Every engineering leader I know has had the same frustrating conversation. You’re in a planning session, you raise a concern about the state of the codebase, and you reach for the phrase “technical debt.” The room shifts. Product managers glance at each other. Someone asks if it can wait until next quarter. The conversation moves on.
The problem isn’t that your concerns aren’t valid. It’s that “technical debt” is a term that has lost all useful meaning.
The Language Trap
When Ward Cunningham coined the metaphor in 1992, he was describing something specific: the deliberate decision to ship code you know isn’t optimal, with a plan to refactor later. It was a strategic choice, like taking on financial debt to invest in growth.
Thirty years later, “technical debt” has become a catch-all for everything from genuine architectural risk to code that’s slightly untidy. Engineers use it to mean “things I’d like to improve.” Product hears “engineers want to spend time on things that don’t deliver customer value.” Neither interpretation is useful, and the result is a recurring negotiation that nobody wins.
I don’t have that conversation any more. Not because the underlying concerns have gone away, but because the framing needs to change.
Platform Health: A Shared Mental Model
The reframe is simple: stop talking about debt and start talking about health.
“Technical debt” implies a ledger, something you can choose to pay down or defer. It positions engineering work as a cost. “Platform health” implies a living system that needs to be maintained, something everyone has a stake in. It positions engineering work as an investment in the reliability and capability of the product.
This isn’t just semantics. The shift changes three things about how the conversation works.
First, it removes the adversarial dynamic. Nobody argues against keeping a system healthy. The debate shifts from “should we do this?” to “how healthy do we need this system to be, and what does that require?”
Second, it makes the work measurable. Health implies indicators. You can observe it, track it, and set thresholds. This is where SLOs come in.

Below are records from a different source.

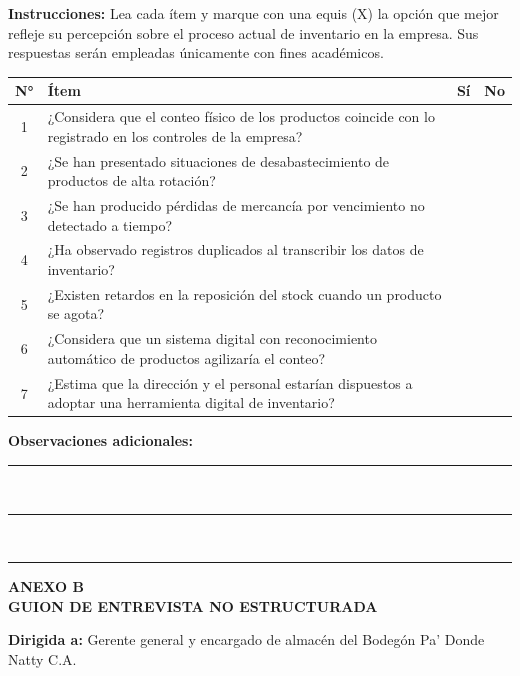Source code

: \documentclass[12pt, letterpaper]{report}
\begin{document}
\textbf{Instrucciones:} Lea cada ítem y marque con una equis (X) la
opción que mejor refleje su percepción sobre el proceso actual de
inventario en la empresa. Sus respuestas serán empleadas únicamente
con fines académicos.

\vspace{8pt}

\noindent
\begin{tabular}{|c|p{8.5cm}|c|c|}
\hline
\textbf{N°} & \textbf{Ítem} & \textbf{Sí} & \textbf{No} \\
\hline
1 & ¿Considera que el conteo físico de los productos coincide con lo registrado en los controles de la empresa? & & \\
\hline
2 & ¿Se han presentado situaciones de desabastecimiento de productos de alta rotación? & & \\
\hline
3 & ¿Se han producido pérdidas de mercancía por vencimiento no detectado a tiempo? & & \\
\hline
4 & ¿Ha observado registros duplicados al transcribir los datos de inventario? & & \\
\hline
5 & ¿Existen retardos en la reposición del stock cuando un producto se agota? & & \\
\hline
6 & ¿Considera que un sistema digital con reconocimiento automático de productos agilizaría el conteo? & & \\
\hline
7 & ¿Estima que la dirección y el personal estarían dispuestos a adoptar una herramienta digital de inventario? & & \\
\hline
\end{tabular}

\vspace{12pt}
\noindent\textbf{Observaciones adicionales:}\par
\noindent\rule{\textwidth}{0.4pt}\\[4pt]
\noindent\rule{\textwidth}{0.4pt}\\[4pt]
\noindent\rule{\textwidth}{0.4pt}

\clearpage
\begin{center}
{\fontsize{14}{16}\selectfont\bfseries
ANEXO B\\
GUION DE ENTREVISTA NO ESTRUCTURADA\par}
\end{center}
\vspace{12pt}

\textbf{Dirigida a:} Gerente general y encargado de almacén del
Bodegón Pa' Donde Natty C.A.
\end{document}
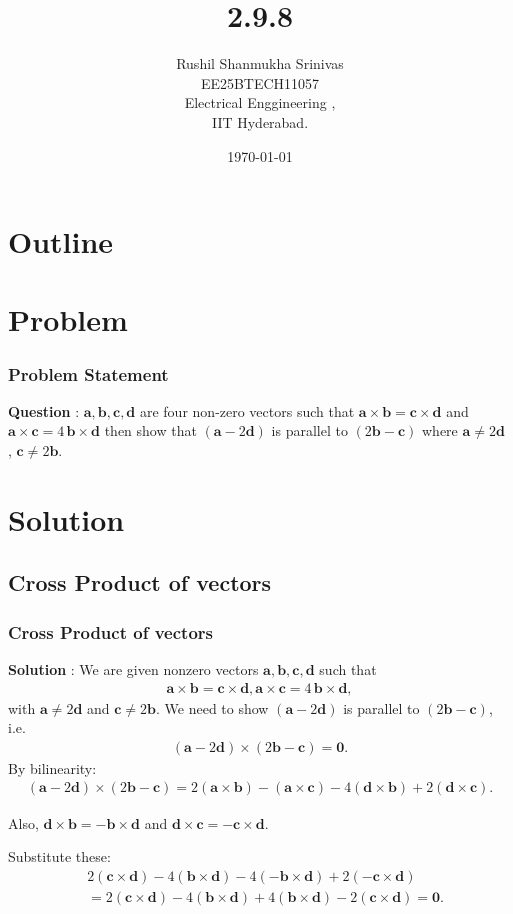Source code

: \documentclass{beamer}
\title{2.9.8}
\author{Rushil Shanmukha Srinivas \\EE25BTECH11057 \\ Electrical Enggineering ,\\IIT Hyderabad.}
\date{\today}
\theoremstyle{remark}
\let\vec\mathbf
\numberwithin{equation}{section}
\begin{document}
 

\begin{frame}
\titlepage
\end{frame}

\section*{Outline}
\begin{frame}
\tableofcontents
\end{frame}
\section{Problem}
\begin{frame}
\frametitle{Problem Statement}
\textbf{Question} : $\vec a,\vec b,\vec c ,\vec d $ are four non-zero vectors such that
$\vec a \times \vec b = \vec c \times \vec d$ and $ \vec a \times \vec c = 4\,\vec b \times \vec d$
then show that $(\vec a - 2\vec d)$ is parallel to $(2\vec b - \vec c)$ where $\vec a \neq 2\vec d $ , $\vec c \neq 2\vec b.$
\end{frame}
\section{Solution}
\subsection{Cross Product of vectors}
\begin{frame}
\frametitle{Cross Product of vectors}
\textbf{Solution} :
We are given nonzero vectors $\vec a,\vec b,\vec c,\vec d $ such that
\begin{align}
\vec a\times \vec b = \vec c\times \vec d,
\vec a\times \vec c = 4\,\vec b\times \vec d,
\end{align}
with $\vec a\neq 2\vec d$ and $\vec c\neq 2\vec b$.
We need to show $(\vec a- 2\vec d)$ is parallel to $(2\vec b-\vec c)$, i.e.
\begin{align}
(\mathbf a-2\mathbf d)\times(2\mathbf b-\mathbf c)=\mathbf0.
\end{align}
By bilinearity:
\begin{align}
(\vec a-2\vec d)\times(2\vec b-\vec c)
= 2(\vec a\times\vec b) - (\vec a\times\vec c)
 - 4(\vec d\times\vec b) + 2(\vec d\times\vec c).
\end{align}

Also, $\vec d\times\vec b=-\vec b\times\vec d$ and
$\vec d\times\vec c=-\vec c\times\vec d$.

Substitute these:
\begin{align}
&2(\vec c\times\vec d) - 4(\vec b\times\vec d)
   -4(-\vec b\times\vec d) + 2(-\vec c\times\vec d) \\
&= 2(\vec c\times\vec d) - 4(\vec b\times\vec d)
   + 4(\vec b\times\vec d) - 2(\vec c\times\vec d) = \vec 0.
\end{align}
\end{frame}
\end{document}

Third, it connects engineering concerns directly to customer outcomes. An unhealthy platform isn’t an abstract engineering problem. It’s slower response times, more incidents, and worse customer experience. In regulated industries, it can also mean compliance risk.
SLOs as the Shared Language
Service Level Objectives are the bridge between engineering and product. Rather than engineering saying “we need to refactor the payment service” and product asking “why?”, the conversation becomes grounded in observable metrics.

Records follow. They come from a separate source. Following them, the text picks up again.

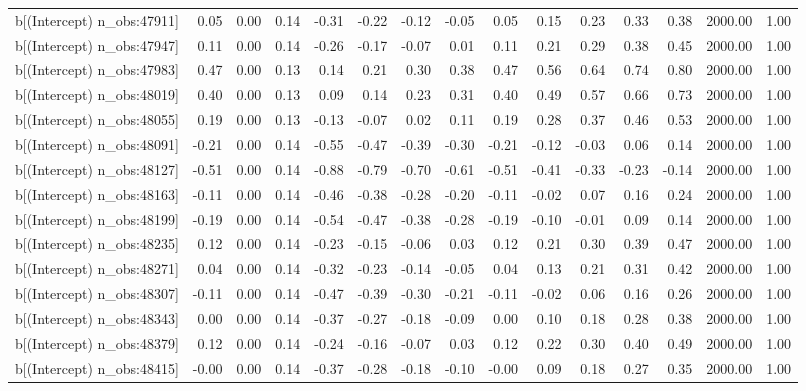 \begin{table}[ht]
\begin{tabular}{rrrrrrrrrrrrrrr}
  b[(Intercept) n\_obs:47911] & 0.05 & 0.00 & 0.14 & -0.31 & -0.22 & -0.12 & -0.05 & 0.05 & 0.15 & 0.23 & 0.33 & 0.38 & 2000.00 & 1.00 \\ 
  b[(Intercept) n\_obs:47947] & 0.11 & 0.00 & 0.14 & -0.26 & -0.17 & -0.07 & 0.01 & 0.11 & 0.21 & 0.29 & 0.38 & 0.45 & 2000.00 & 1.00 \\ 
  b[(Intercept) n\_obs:47983] & 0.47 & 0.00 & 0.13 & 0.14 & 0.21 & 0.30 & 0.38 & 0.47 & 0.56 & 0.64 & 0.74 & 0.80 & 2000.00 & 1.00 \\ 
  b[(Intercept) n\_obs:48019] & 0.40 & 0.00 & 0.13 & 0.09 & 0.14 & 0.23 & 0.31 & 0.40 & 0.49 & 0.57 & 0.66 & 0.73 & 2000.00 & 1.00 \\ 
  b[(Intercept) n\_obs:48055] & 0.19 & 0.00 & 0.13 & -0.13 & -0.07 & 0.02 & 0.11 & 0.19 & 0.28 & 0.37 & 0.46 & 0.53 & 2000.00 & 1.00 \\ 
  b[(Intercept) n\_obs:48091] & -0.21 & 0.00 & 0.14 & -0.55 & -0.47 & -0.39 & -0.30 & -0.21 & -0.12 & -0.03 & 0.06 & 0.14 & 2000.00 & 1.00 \\ 
  b[(Intercept) n\_obs:48127] & -0.51 & 0.00 & 0.14 & -0.88 & -0.79 & -0.70 & -0.61 & -0.51 & -0.41 & -0.33 & -0.23 & -0.14 & 2000.00 & 1.00 \\ 
  b[(Intercept) n\_obs:48163] & -0.11 & 0.00 & 0.14 & -0.46 & -0.38 & -0.28 & -0.20 & -0.11 & -0.02 & 0.07 & 0.16 & 0.24 & 2000.00 & 1.00 \\ 
  b[(Intercept) n\_obs:48199] & -0.19 & 0.00 & 0.14 & -0.54 & -0.47 & -0.38 & -0.28 & -0.19 & -0.10 & -0.01 & 0.09 & 0.14 & 2000.00 & 1.00 \\ 
  b[(Intercept) n\_obs:48235] & 0.12 & 0.00 & 0.14 & -0.23 & -0.15 & -0.06 & 0.03 & 0.12 & 0.21 & 0.30 & 0.39 & 0.47 & 2000.00 & 1.00 \\ 
  b[(Intercept) n\_obs:48271] & 0.04 & 0.00 & 0.14 & -0.32 & -0.23 & -0.14 & -0.05 & 0.04 & 0.13 & 0.21 & 0.31 & 0.42 & 2000.00 & 1.00 \\ 
  b[(Intercept) n\_obs:48307] & -0.11 & 0.00 & 0.14 & -0.47 & -0.39 & -0.30 & -0.21 & -0.11 & -0.02 & 0.06 & 0.16 & 0.26 & 2000.00 & 1.00 \\ 
  b[(Intercept) n\_obs:48343] & 0.00 & 0.00 & 0.14 & -0.37 & -0.27 & -0.18 & -0.09 & 0.00 & 0.10 & 0.18 & 0.28 & 0.38 & 2000.00 & 1.00 \\ 
  b[(Intercept) n\_obs:48379] & 0.12 & 0.00 & 0.14 & -0.24 & -0.16 & -0.07 & 0.03 & 0.12 & 0.22 & 0.30 & 0.40 & 0.49 & 2000.00 & 1.00 \\ 
  b[(Intercept) n\_obs:48415] & -0.00 & 0.00 & 0.14 & -0.37 & -0.28 & -0.18 & -0.10 & -0.00 & 0.09 & 0.18 & 0.27 & 0.35 & 2000.00 & 1.00 \\ 

\end{tabular}
\end{table}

We can say: “The payment service SLO is 99.9% availability over a rolling 30-day window. We’re currently at 99.7% and trending down. Here’s what that means in customer impact terms, and here’s what we need to do to recover the margin.”
That’s a conversation product can engage with. They understand targets, they understand trends, and they understand customer impact. The engineering work to improve the service isn’t a mysterious tax. It’s a specific investment to maintain a specific standard that everyone has agreed to.

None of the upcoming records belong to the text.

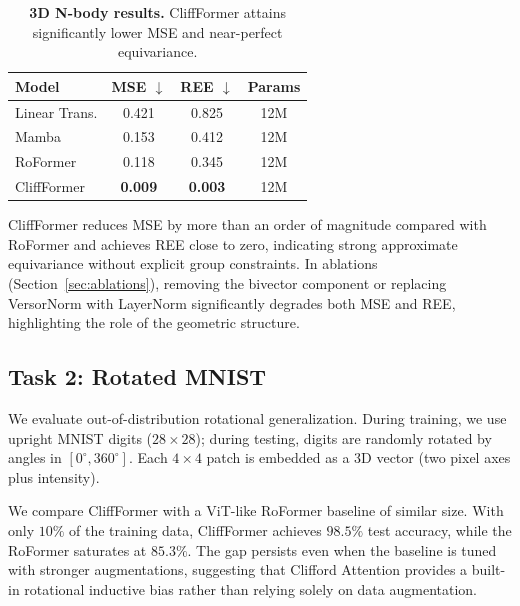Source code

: \documentclass{article}
\theoremstyle{plain}
\theoremstyle{definition}
\theoremstyle{remark}
\begin{document}
\begin{table}[h]
\caption{\textbf{3D N-body results.} CliffFormer attains significantly lower MSE and near-perfect equivariance.}
\label{tab:nbody}
\vskip 0.1in
\begin{center}
\begin{small}
\begin{sc}
\begin{tabular}{lccc}
\toprule
Model & MSE $\downarrow$ & REE $\downarrow$ & Params \\
\midrule
Linear Trans. & 0.421 & 0.825 & 12M \\
Mamba & 0.153 & 0.412 & 12M \\
RoFormer & 0.118 & 0.345 & 12M \\
CliffFormer & \textbf{0.009} & \textbf{0.003} & 12M \\
\bottomrule
\end{tabular}
\end{sc}
\end{small}
\end{center}
\vskip -0.1in
\end{table}

CliffFormer reduces MSE by more than an order of magnitude compared with RoFormer and achieves REE close to zero, indicating strong approximate equivariance without explicit group constraints. In ablations (Section~\ref{sec:ablations}), removing the bivector component or replacing VersorNorm with LayerNorm significantly degrades both MSE and REE, highlighting the role of the geometric structure.

\subsection{Task 2: Rotated MNIST}

We evaluate out-of-distribution rotational generalization. During training, we use upright MNIST digits ($28\times28$); during testing, digits are randomly rotated by angles in $[0^\circ, 360^\circ]$. Each $4\times4$ patch is embedded as a 3D vector (two pixel axes plus intensity).

We compare CliffFormer with a ViT-like RoFormer baseline of similar size. With only $10\%$ of the training data, CliffFormer achieves $98.5\%$ test accuracy, while the RoFormer saturates at $85.3\%$. The gap persists even when the baseline is tuned with stronger augmentations, suggesting that Clifford Attention provides a built-in rotational inductive bias rather than relying solely on data augmentation.
\end{document}
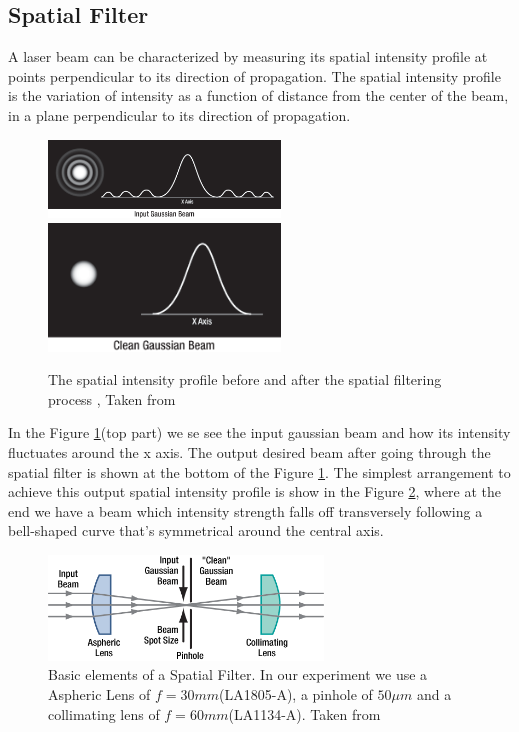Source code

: \subsection{Spatial Filter}
A laser beam can be characterized by measuring its spatial intensity profile at points perpendicular to its direction of propagation. 
The spatial intensity profile is the variation of intensity as a function of distance from the center of the beam, in a plane perpendicular to its direction of propagation.
\begin{figure}[h!]
\centering
{  \includegraphics[width=0.55\textwidth]{Figures/inputBeam.png} }
{  \includegraphics[width=0.55\textwidth]{Figures/outputBeam.png} }
\caption{The spatial intensity profile before and after the spatial filtering process , Taken from \cite{thorlabs}}
 \label{fig:inputOutputBeam}
\end{figure}
In the Figure \ref{fig:inputOutputBeam}(top part) we se see the input gaussian beam 
and how its intensity fluctuates around the x axis. The output desired beam after going through the spatial filter is shown at the bottom 
of the Figure \ref{fig:inputOutputBeam}.
The simplest arrangement to achieve this output spatial intensity profile is show in the Figure \ref{fig:spatialFilter}, 
where at the end we have a beam which intensity strength falls off transversely following a bell-shaped curve that's symmetrical around the central axis.
\begin{figure}[h!]
\centering
\includegraphics[width=0.65\textwidth]{Figures/spatialFilter.png}
\caption{Basic elements of a Spatial Filter. In our experiment we use a Aspheric Lens of $f=30 mm$(LA1805-A), a pinhole of $50 \mu m$ and a collimating lens of $f=60 mm$(LA1134-A). Taken from \cite{thorlabs}} 
\label{fig:spatialFilter}
\end{figure}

The key is that SLOs need to be set collaboratively. Engineering can’t unilaterally declare that a service needs five-nines availability if the business context doesn’t warrant it. Product can’t insist on shipping features if the platform health indicators are in the red. The SLO is the contract between them.
Making It Practical
If you want to try this reframe in your own organisation, here’s what I’d suggest.
Start with the systems that matter most. Pick three to five services that directly affect customers or revenue. Define SLOs for each: availability, latency, error rate. Keep it simple initially.
Make the health visible. Build a dashboard that shows current status against SLOs. Red, amber, green. Put it somewhere that product managers and engineering leads can both see it. The visibility alone changes behaviour.
Agree on the response. When a service drops below its SLO threshold, that’s not a request. It’s a commitment. The team has pre-agreed that platform health work takes priority when indicators breach a certain level. This removes the quarterly negotiation entirely.
Track and report on health over time. Show the trend. Celebrate when a service moves from amber to green. This builds the muscle of treating platform health as a continuous discipline rather than an occasional fire drill.
The Cultural Shift
The most significant change isn’t in the process. It’s in how people talk about their work. Engineers stop framing improvements as “paying down debt” and start framing them as “improving platform health.” That might sound like a subtle difference, but it changes the emotional register of the conversation from apologetic to proactive.
Product teams stop seeing engineering maintenance as lost velocity and start seeing it as part of how you sustainably deliver velocity. When the platform is healthy, you ship faster and with fewer surprises. When it’s not, everything slows down. That’s an argument product intuitively understands.
The phrase “technical debt” will probably never go away. But in my experience, the teams that find a better shared language for the tension between building new things and maintaining existing ones are the teams that consistently deliver well over the long term.
It starts with retiring a metaphor that has outlived its usefulness and replacing it with one that invites everyone into the conversation.